▶ _Your objective_:
Search the entries for the word "Knowledge" and pull out each line that has it.

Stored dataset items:
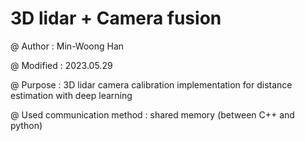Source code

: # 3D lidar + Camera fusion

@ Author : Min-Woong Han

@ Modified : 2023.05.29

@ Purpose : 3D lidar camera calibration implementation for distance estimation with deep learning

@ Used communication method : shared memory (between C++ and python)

* * *

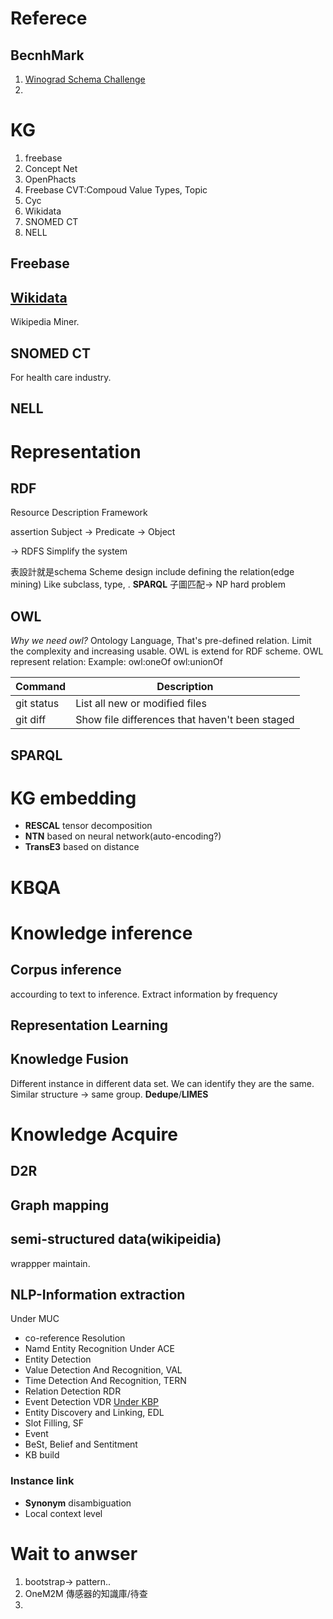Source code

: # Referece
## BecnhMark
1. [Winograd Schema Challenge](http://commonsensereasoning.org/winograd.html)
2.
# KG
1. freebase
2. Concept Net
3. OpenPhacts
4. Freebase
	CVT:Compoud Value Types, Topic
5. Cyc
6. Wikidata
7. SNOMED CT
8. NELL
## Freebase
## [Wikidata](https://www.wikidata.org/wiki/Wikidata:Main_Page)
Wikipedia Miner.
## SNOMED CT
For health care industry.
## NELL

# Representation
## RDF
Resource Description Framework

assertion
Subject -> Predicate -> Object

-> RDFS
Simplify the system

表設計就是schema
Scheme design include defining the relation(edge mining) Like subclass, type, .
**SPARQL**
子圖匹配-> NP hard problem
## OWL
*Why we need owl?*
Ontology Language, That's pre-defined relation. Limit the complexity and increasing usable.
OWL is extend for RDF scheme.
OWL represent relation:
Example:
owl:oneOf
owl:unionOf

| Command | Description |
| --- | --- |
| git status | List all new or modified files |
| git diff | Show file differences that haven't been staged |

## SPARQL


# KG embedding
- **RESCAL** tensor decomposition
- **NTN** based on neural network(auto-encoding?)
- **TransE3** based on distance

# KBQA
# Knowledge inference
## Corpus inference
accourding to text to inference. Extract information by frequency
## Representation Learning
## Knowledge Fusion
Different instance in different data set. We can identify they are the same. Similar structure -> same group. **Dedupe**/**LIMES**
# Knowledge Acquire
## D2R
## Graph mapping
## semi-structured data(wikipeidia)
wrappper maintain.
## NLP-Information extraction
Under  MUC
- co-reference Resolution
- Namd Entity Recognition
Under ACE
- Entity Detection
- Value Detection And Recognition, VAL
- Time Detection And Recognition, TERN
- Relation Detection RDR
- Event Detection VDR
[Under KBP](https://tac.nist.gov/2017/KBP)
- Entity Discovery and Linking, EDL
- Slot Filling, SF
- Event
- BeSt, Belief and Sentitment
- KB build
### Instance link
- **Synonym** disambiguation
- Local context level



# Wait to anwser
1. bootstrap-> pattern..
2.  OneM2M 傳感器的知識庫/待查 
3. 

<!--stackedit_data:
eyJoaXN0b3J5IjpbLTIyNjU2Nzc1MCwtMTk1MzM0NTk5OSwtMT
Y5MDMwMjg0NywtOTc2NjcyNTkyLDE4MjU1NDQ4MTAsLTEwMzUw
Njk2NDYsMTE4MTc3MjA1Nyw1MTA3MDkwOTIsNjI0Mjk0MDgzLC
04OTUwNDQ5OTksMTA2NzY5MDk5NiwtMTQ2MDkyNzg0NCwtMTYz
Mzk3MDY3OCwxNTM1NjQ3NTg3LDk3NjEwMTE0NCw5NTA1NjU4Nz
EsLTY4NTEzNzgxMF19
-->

* * *

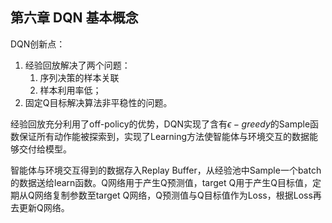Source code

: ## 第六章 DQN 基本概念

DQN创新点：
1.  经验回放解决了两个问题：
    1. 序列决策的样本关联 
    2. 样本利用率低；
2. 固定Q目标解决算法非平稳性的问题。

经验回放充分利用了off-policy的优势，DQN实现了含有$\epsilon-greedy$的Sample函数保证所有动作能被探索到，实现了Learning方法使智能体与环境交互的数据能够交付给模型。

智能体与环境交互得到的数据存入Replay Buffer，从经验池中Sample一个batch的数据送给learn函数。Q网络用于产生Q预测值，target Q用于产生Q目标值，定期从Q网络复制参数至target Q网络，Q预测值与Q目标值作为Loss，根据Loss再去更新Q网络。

▶ _Result_:
# Knowledge inference
## Knowledge Fusion
# Knowledge Acquire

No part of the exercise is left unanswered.